Background: Pazopanib is the only tyrosine kinase inhibitor approved for the treatment of patients with advanced soft tissue sarcoma (STS) who have received prior chemotherapy, but there have been limited real-world data on pazopanib for the treatment of advanced STS.

Objective: We aimed to evaluate clinical outcomes of pazopanib in patients with multiple histologic STS types in real-world settings.

Patients and methods: We retrospectively analyzed clinical data of Korean patients with advanced STS treated with pazopanib between 2008 and 2019. Outcomes of interest included treatment response, survival according to histologic subtypes, and adverse events.

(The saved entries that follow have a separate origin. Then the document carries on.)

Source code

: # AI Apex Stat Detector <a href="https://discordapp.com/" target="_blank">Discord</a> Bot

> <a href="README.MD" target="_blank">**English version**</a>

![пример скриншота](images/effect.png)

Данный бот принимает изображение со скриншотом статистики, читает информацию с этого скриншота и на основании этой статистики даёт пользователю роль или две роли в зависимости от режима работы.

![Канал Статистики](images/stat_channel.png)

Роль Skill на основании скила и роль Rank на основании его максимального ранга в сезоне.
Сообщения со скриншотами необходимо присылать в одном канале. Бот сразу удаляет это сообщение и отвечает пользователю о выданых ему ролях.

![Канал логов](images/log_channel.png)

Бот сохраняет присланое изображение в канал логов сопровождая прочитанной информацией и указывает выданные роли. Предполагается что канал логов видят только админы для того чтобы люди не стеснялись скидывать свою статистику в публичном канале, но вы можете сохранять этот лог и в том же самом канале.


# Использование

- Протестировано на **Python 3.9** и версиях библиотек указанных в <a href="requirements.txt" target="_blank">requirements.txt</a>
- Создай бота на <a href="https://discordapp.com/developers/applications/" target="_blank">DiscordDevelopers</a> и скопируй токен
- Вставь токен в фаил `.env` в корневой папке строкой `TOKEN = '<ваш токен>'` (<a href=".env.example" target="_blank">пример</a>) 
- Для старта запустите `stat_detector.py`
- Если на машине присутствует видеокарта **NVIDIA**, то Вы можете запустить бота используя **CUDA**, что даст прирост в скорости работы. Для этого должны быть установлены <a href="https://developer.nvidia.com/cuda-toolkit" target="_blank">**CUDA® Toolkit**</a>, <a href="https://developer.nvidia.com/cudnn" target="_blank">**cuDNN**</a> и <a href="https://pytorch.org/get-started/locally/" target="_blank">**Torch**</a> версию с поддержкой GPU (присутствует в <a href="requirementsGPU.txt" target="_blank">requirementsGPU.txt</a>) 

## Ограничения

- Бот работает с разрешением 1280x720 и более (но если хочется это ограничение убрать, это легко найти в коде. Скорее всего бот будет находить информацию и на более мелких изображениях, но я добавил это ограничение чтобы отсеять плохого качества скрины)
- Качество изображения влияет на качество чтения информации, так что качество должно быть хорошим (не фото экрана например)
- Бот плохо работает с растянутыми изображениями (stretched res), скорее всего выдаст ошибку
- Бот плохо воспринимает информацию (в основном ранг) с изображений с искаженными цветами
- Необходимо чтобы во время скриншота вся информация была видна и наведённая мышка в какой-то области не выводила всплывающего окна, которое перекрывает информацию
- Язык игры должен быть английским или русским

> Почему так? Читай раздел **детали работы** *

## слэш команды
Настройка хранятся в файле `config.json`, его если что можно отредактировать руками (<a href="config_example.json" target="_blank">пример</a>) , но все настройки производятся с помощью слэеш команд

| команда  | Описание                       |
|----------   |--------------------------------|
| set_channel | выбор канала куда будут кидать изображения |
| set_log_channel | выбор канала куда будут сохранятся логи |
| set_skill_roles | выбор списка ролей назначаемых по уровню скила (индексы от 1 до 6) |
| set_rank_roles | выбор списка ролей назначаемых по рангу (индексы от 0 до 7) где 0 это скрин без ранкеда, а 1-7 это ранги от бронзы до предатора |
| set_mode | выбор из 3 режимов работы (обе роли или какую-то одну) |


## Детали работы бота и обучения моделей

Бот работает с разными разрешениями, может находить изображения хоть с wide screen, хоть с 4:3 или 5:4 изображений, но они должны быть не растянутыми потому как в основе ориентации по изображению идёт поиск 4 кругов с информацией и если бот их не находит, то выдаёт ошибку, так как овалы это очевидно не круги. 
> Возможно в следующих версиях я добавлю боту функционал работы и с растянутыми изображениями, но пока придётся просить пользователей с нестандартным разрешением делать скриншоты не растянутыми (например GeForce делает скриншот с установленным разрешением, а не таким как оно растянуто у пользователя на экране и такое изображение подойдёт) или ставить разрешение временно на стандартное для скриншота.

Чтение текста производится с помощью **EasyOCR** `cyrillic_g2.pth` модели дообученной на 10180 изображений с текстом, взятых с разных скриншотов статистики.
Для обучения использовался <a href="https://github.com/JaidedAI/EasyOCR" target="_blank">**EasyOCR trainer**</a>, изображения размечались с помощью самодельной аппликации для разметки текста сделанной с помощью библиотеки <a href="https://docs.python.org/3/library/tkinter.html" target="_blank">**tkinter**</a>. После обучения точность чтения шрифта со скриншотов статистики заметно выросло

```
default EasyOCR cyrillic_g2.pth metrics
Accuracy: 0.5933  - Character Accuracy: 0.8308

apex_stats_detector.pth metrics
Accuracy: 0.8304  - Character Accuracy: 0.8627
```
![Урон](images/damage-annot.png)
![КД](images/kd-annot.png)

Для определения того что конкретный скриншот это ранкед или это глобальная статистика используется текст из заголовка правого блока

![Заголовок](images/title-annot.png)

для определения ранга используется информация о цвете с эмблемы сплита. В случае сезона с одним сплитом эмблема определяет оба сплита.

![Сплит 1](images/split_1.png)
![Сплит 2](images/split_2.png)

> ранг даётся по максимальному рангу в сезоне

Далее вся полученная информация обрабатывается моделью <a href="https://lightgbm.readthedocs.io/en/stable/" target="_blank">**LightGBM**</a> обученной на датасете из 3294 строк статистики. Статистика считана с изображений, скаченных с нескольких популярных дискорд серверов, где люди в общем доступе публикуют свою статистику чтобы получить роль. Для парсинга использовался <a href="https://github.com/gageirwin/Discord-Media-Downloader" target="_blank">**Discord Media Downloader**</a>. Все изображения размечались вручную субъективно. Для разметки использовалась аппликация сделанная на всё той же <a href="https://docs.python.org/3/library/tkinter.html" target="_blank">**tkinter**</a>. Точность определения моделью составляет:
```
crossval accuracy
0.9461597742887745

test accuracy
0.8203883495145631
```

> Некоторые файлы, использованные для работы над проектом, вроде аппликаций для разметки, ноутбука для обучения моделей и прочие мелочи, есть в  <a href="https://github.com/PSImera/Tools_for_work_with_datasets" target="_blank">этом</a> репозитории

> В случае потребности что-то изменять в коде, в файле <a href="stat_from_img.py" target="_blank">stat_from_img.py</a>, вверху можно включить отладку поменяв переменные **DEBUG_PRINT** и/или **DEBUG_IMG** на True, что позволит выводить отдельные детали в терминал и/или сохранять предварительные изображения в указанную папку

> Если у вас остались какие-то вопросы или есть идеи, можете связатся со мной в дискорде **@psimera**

Results: The analysis included 347 STS patients. The disease control rate for all pazopanib-treated patients was 54.8% (95% confidence interval (CI) 49.5-60.0); 54 patients (15.6%) achieved a partial response and 136 (39.2%) had stable disease. Patients with alveolar soft-part sarcoma (ASPS; 90%), solitary fibrous tumor (SFT; 88.2%), synovial sarcoma (66.7%), leiomyosarcoma (61.1%), and undifferentiated pleomorphic sarcoma (59.6%) showed higher disease control rates than those with other STS subtypes. Overall, median progression-free survival (PFS) and overall survival (OS) were 5.3 months (95% CI 4.5-6.0) and 12 months (95% CI 10-14), respectively. Noticeable survival outcomes occurred in patients with ASPS and SFT, with a median PFS of 24.5 (95% CI 2.5-30.0) and 13.0 (95% CI 3.0-21.3) months, respectively. The median OS of patients with ASPS and SFT was 48 (95% CI 17-52) and 32 (95% CI 19-66) months, respectively. Adverse drug reactions occurred in 170 patients (49.0%) but were not life-threatening.

Conclusions: This real-world data analysis showed acceptable efficacy and tolerability of pazopanib in patients pretreated with cytotoxic chemotherapy for advanced STS, with favorable treatment outcomes for ASPS and SFT.